Após terminar o que estava fazendo agora a pouco, tento ajeitá-lo para poder fazer os curativos. E o mais impressionante, enquanto faço isto, é que a criatura se mexe de forma a me ajudar o como pode. Como soubesse como eu aplicaria esse procedimento. Quando paro de envolver as ataduras, por conta de meu transe, a cabeça dele se move para encontrar o meu olhar. E isso, esta inteligência dele, tanto me impressiona como me assusta um pouco.

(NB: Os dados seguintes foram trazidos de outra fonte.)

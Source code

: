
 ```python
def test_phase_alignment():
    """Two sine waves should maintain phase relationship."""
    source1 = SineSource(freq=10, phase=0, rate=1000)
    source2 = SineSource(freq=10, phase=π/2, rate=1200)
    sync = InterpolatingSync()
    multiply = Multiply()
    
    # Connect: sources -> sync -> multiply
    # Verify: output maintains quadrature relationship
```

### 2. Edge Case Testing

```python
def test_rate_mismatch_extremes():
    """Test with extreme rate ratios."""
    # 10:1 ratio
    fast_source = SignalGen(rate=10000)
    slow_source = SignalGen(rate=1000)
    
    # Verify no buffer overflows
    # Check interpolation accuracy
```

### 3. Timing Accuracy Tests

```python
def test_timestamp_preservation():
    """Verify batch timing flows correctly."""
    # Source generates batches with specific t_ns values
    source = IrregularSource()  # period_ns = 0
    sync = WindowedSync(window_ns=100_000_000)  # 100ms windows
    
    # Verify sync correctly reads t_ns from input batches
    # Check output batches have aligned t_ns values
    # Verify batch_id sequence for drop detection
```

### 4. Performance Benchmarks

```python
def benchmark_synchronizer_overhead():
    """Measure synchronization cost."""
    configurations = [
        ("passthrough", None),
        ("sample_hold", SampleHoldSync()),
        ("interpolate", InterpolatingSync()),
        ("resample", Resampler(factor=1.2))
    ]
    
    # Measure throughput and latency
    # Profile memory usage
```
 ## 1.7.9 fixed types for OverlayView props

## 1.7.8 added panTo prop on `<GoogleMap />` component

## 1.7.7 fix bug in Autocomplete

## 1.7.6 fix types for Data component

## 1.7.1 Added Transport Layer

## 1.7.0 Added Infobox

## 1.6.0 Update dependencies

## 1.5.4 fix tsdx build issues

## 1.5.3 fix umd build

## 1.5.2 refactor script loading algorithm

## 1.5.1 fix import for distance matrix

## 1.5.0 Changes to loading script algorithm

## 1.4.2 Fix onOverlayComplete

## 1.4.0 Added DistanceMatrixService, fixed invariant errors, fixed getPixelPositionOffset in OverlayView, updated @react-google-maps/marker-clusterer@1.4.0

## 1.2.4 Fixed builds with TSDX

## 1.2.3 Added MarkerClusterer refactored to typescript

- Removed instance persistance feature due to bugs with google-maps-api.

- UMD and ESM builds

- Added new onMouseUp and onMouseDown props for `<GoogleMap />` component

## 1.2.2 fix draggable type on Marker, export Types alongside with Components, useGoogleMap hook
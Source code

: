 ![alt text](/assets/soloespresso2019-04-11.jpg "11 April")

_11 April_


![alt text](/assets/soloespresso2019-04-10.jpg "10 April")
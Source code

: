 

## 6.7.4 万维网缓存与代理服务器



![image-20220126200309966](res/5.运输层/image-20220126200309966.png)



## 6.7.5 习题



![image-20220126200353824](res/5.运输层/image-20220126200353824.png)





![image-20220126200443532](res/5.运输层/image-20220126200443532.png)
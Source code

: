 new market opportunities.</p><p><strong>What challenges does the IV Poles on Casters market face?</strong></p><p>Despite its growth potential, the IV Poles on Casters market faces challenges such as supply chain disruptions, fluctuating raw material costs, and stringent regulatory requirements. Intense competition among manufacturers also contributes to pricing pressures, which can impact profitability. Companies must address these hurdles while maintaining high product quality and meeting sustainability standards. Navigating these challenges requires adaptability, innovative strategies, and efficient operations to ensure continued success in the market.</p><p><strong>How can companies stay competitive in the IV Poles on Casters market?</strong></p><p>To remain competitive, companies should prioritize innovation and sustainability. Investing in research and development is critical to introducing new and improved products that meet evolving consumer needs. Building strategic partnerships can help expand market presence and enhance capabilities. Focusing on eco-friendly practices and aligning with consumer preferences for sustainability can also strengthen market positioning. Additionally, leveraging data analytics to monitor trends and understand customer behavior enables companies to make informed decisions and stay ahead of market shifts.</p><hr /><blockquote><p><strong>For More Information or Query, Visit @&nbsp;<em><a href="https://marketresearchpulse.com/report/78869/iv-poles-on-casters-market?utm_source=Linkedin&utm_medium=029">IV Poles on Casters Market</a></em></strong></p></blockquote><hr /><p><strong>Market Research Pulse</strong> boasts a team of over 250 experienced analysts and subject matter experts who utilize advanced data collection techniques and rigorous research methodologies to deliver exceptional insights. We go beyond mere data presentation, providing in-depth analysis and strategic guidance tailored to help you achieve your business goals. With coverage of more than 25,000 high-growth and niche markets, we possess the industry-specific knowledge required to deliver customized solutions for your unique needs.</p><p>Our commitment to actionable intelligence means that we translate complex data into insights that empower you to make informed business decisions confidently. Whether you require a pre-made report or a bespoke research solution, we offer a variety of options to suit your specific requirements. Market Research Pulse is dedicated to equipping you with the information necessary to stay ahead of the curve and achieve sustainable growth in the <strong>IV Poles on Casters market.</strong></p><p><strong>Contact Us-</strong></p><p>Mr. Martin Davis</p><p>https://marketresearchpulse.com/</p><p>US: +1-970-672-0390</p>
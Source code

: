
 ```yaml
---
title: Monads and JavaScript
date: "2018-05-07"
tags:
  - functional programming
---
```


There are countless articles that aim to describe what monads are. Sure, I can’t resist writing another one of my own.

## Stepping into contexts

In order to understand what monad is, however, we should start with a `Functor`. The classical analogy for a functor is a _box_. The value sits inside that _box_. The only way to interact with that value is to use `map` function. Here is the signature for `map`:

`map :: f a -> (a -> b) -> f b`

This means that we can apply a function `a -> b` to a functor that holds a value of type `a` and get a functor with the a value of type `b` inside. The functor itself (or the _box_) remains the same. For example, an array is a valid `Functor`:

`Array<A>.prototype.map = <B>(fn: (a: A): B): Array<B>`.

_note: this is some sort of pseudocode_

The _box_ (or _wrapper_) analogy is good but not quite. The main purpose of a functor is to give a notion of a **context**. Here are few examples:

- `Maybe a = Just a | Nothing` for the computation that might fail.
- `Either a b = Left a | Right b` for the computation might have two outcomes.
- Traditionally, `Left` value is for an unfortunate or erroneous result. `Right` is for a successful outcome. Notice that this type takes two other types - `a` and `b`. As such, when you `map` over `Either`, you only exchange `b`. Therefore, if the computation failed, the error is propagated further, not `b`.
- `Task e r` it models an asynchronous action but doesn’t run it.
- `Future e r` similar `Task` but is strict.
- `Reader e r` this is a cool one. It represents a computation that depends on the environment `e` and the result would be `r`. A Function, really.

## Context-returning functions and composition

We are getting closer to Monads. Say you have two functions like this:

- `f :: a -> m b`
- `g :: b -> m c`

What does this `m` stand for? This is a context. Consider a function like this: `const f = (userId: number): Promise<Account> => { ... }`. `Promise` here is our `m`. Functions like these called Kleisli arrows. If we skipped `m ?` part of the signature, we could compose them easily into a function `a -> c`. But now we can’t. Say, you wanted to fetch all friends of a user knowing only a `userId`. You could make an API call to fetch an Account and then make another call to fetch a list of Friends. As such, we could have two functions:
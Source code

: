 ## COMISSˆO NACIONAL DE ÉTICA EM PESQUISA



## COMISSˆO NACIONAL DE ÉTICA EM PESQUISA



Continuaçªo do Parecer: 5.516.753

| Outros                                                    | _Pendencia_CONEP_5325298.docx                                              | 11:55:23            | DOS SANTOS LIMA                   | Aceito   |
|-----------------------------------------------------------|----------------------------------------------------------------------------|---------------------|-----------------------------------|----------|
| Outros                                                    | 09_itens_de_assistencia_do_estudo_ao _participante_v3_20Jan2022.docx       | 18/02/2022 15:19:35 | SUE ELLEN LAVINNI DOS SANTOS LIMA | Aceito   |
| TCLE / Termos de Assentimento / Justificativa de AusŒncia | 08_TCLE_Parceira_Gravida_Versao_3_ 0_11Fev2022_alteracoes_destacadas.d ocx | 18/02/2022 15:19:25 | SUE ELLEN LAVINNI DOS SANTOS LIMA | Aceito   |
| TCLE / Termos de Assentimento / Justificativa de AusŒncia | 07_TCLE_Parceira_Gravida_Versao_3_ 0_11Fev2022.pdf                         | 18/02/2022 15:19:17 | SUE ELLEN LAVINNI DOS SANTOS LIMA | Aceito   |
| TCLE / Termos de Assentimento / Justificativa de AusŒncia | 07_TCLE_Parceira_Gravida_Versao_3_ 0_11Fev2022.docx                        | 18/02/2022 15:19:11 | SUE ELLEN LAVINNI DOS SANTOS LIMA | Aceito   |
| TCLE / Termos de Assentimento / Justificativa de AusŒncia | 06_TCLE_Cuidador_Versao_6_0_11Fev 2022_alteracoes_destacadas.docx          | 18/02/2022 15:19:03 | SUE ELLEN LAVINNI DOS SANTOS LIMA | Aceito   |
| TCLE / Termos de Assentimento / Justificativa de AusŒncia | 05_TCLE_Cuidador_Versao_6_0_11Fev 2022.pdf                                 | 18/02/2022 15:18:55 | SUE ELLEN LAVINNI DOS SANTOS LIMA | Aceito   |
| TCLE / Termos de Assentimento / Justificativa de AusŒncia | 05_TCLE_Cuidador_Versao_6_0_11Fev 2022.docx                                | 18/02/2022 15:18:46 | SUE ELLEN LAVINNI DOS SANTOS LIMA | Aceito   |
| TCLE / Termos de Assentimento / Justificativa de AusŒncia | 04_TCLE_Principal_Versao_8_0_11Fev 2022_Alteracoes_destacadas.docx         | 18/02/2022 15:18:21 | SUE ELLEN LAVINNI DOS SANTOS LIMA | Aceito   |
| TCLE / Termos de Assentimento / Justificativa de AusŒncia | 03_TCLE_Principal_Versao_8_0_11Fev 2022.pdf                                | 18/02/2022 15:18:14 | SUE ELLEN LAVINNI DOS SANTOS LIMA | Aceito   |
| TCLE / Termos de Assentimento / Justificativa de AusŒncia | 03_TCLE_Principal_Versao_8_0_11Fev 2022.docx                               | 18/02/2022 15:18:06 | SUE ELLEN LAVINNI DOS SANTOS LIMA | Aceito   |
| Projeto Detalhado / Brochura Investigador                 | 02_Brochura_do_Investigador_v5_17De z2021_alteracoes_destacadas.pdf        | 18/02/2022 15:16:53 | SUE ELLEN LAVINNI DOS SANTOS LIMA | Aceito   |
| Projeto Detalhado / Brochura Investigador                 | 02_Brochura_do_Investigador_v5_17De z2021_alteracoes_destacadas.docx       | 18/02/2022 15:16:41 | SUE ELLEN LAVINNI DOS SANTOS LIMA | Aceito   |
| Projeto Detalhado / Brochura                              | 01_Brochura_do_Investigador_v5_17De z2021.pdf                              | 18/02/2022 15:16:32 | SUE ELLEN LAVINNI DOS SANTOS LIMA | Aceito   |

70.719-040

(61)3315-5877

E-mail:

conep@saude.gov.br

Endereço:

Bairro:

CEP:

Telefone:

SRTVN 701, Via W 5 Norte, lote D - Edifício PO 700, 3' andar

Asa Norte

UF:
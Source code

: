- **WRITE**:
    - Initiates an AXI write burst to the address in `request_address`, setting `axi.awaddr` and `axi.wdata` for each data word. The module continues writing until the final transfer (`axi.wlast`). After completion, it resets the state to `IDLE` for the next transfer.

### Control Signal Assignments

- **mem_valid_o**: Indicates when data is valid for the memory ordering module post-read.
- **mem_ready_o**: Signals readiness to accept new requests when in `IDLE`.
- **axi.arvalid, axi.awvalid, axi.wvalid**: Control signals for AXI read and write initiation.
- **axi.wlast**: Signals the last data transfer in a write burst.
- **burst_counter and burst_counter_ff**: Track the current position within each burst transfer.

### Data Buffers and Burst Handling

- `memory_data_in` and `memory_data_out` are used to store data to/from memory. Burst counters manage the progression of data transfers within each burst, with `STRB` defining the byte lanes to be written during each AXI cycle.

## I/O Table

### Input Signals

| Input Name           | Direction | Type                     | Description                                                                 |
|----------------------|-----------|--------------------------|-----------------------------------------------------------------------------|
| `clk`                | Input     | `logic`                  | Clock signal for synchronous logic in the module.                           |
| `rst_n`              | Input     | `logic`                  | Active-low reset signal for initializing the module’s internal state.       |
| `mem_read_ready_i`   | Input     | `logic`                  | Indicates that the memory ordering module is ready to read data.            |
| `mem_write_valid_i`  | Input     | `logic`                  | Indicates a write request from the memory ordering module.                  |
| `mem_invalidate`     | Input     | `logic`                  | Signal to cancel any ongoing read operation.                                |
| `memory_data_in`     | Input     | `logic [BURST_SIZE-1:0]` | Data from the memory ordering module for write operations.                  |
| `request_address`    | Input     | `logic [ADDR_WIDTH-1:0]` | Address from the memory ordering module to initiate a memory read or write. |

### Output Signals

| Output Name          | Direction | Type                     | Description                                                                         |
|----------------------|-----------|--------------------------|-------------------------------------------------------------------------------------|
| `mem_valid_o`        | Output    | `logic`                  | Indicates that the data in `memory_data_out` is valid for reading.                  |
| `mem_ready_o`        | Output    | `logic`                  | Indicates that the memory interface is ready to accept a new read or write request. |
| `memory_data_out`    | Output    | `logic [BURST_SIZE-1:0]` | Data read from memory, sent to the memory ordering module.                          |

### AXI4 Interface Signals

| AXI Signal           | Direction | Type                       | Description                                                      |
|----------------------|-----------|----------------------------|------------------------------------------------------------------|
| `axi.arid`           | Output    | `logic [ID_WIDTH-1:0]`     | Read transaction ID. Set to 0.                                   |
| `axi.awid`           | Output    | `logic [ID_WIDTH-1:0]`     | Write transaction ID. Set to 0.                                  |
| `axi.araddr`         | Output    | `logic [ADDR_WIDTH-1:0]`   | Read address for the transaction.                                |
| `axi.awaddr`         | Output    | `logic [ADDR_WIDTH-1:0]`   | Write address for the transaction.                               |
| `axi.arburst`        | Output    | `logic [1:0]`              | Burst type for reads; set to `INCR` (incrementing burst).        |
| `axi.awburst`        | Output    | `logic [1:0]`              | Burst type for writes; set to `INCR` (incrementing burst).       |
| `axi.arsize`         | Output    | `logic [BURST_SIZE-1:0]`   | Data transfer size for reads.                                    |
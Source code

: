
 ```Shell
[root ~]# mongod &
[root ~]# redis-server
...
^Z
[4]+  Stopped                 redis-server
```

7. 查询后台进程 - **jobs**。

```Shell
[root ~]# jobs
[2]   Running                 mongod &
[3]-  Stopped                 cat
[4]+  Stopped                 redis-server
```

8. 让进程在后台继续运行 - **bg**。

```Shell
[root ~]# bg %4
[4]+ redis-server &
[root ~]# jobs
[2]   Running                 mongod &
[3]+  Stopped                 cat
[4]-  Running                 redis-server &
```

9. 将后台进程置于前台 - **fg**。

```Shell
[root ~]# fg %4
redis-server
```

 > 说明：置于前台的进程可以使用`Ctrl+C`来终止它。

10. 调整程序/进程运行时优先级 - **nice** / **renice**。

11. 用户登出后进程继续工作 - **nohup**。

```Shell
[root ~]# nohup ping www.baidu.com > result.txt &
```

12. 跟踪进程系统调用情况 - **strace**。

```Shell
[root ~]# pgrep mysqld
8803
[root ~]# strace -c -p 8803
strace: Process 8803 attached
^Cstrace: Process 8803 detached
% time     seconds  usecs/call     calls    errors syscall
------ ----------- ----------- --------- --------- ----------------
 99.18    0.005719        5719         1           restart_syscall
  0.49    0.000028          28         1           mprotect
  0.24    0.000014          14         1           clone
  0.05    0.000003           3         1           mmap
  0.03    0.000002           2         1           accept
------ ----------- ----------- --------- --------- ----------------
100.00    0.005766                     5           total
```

— Parece até que você é um ser humano. — franzo minha testa ao balançar minha cabeça negativamente diante de tal ideia absurda.

Acabo de arrumar as ataduras, sentindo um leve cansaço. Espreguiço-me então, enquanto dobro meus joelhos para poder ficar com meus olhos na altura dele. Mexo um pouco com o pescoço do meu nariz, por conta de uma coceirinha que sinto, e ponho minhas mãos nas coxas. Sob este ângulo, até que ele (ou ela? Não sei, mas acho que pode ser ele) parece bem onde está. E com os olhos fechados, como quisesse deitar.

— Não quero te perturbar, acho que você merece descanso. — e, olhando para minha camisa manchada do Danny Phantom, decido a tirar e pego uma outra listada.

Espiando inicialmente o gato (que, quando sento na cadeira, fica com um olho aberto), viro-me para poder pegar minha mochila e pousar meu caderno em cima da minha escravinha. Pego uma caneta também, além de um livro didático e... Vamos para a álgebra. Fico toda confiante, achando que vou acertar um bocado dessas questões (são umas 40, pra você ter uma ideia) pra ir dormir logo.

Só que se passam, sem contar quando vou almoçar ou ir ao banheiro, umas seis horas e ainda estou no número 13 tentando quebrar meus neurônios pra resolver esse treco. Leio umas trezentas vezes as explicações desse livro e todas as minhas anotações do que a professora disse, mas nada.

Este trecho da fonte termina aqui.